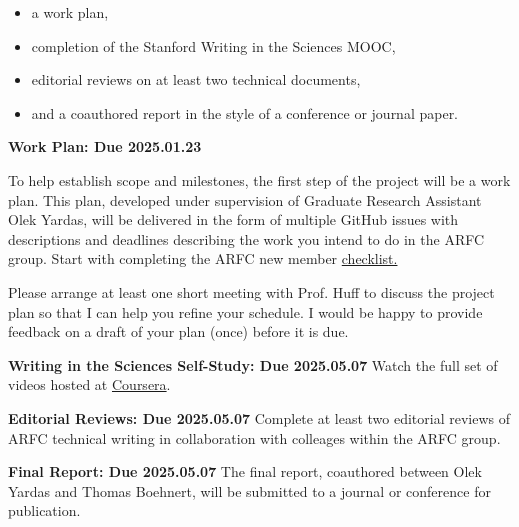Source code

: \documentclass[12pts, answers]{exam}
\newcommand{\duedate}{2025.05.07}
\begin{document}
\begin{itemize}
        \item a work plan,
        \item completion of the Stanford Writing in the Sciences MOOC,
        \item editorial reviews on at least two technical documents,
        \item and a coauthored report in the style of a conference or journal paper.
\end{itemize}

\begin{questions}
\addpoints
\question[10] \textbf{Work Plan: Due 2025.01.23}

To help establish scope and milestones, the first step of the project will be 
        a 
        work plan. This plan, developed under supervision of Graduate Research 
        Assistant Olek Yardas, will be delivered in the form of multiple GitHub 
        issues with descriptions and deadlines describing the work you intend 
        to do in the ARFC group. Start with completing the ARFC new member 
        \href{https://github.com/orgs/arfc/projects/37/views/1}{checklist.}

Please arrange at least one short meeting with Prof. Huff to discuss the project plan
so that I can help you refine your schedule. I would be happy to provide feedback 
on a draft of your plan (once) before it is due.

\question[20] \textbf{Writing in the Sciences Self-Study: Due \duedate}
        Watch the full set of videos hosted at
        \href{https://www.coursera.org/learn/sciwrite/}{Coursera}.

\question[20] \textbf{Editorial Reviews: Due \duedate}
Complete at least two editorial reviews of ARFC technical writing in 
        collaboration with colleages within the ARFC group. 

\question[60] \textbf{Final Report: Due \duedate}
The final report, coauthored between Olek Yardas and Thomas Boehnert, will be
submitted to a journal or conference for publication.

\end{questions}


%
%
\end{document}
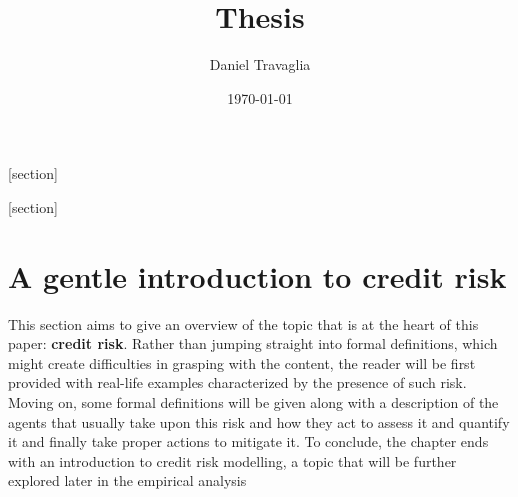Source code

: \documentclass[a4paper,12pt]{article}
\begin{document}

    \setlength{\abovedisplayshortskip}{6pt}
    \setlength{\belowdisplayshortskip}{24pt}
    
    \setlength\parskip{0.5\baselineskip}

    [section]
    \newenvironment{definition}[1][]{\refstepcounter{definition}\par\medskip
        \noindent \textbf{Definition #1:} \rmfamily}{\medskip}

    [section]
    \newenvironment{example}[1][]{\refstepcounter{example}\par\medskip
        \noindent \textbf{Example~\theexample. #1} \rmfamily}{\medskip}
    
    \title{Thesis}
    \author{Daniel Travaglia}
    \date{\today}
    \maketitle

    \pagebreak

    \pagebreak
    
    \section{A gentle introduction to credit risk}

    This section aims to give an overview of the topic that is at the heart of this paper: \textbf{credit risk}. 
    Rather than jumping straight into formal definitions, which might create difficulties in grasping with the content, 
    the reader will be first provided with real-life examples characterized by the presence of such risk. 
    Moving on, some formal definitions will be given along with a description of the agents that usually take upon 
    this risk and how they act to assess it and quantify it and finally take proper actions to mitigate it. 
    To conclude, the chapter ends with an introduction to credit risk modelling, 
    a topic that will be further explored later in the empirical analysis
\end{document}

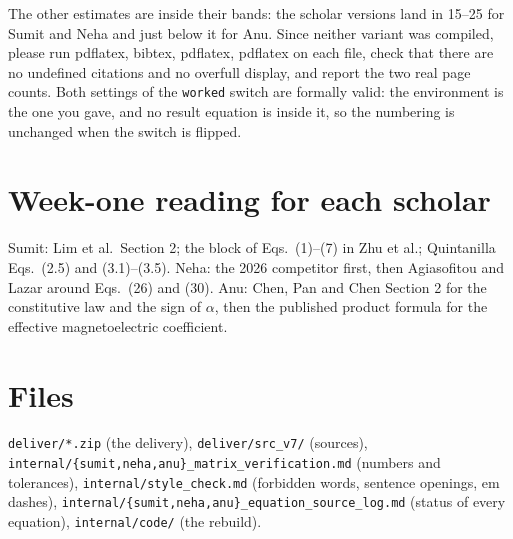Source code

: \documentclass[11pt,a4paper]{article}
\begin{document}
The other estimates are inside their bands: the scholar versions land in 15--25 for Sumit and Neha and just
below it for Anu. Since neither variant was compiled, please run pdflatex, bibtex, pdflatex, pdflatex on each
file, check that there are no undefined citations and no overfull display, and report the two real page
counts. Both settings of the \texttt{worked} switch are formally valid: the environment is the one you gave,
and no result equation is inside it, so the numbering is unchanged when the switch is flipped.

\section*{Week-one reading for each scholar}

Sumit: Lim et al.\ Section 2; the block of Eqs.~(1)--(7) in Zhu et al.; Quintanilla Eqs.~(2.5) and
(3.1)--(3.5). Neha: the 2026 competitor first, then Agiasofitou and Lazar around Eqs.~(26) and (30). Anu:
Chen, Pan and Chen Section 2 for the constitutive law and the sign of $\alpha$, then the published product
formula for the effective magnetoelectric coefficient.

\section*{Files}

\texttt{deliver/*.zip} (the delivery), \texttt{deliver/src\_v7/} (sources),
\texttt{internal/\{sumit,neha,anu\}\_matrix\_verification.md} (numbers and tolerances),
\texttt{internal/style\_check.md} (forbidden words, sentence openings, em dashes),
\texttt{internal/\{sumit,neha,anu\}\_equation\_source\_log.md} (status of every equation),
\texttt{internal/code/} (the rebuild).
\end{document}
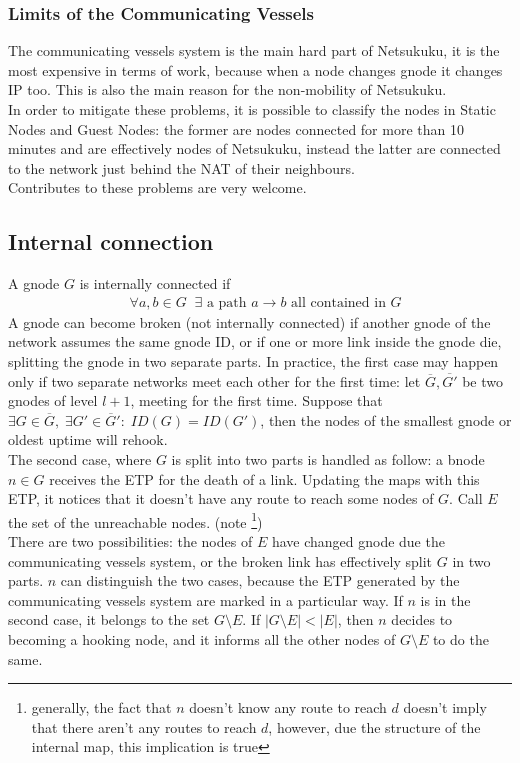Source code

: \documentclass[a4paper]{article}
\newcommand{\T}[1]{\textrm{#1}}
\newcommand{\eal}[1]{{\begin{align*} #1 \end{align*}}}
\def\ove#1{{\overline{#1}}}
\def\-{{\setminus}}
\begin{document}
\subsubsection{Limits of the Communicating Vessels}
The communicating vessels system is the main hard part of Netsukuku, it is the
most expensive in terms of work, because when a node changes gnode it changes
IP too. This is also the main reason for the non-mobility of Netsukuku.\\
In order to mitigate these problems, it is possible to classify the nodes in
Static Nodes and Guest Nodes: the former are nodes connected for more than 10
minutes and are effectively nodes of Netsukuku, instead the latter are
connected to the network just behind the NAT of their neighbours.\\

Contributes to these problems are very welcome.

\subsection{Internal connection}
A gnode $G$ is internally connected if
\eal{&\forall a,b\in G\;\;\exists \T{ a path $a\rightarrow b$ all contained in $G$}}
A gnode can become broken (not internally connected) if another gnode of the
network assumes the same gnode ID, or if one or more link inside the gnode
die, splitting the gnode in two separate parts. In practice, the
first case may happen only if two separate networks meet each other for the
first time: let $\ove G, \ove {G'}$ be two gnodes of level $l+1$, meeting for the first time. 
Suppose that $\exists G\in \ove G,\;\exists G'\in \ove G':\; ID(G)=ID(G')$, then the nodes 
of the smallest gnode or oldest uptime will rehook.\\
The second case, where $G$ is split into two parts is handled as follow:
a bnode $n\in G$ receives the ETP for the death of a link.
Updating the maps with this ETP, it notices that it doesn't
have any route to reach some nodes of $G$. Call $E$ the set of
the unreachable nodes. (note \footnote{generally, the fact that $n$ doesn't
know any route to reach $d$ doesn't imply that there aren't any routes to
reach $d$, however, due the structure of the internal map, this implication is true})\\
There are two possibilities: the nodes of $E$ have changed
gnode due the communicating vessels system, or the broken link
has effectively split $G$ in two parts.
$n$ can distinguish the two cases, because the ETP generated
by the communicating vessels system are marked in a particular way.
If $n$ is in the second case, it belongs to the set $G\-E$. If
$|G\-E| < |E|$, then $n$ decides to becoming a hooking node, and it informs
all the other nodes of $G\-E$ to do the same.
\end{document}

EXERCISE —
Return each line of the listing that holds the word "take".

EXERCISE RESPONSE —
    Moving on, some formal definitions will be given along with a description of the agents that usually take upon 
    this risk and how they act to assess it and quantify it and finally take proper actions to mitigate it. 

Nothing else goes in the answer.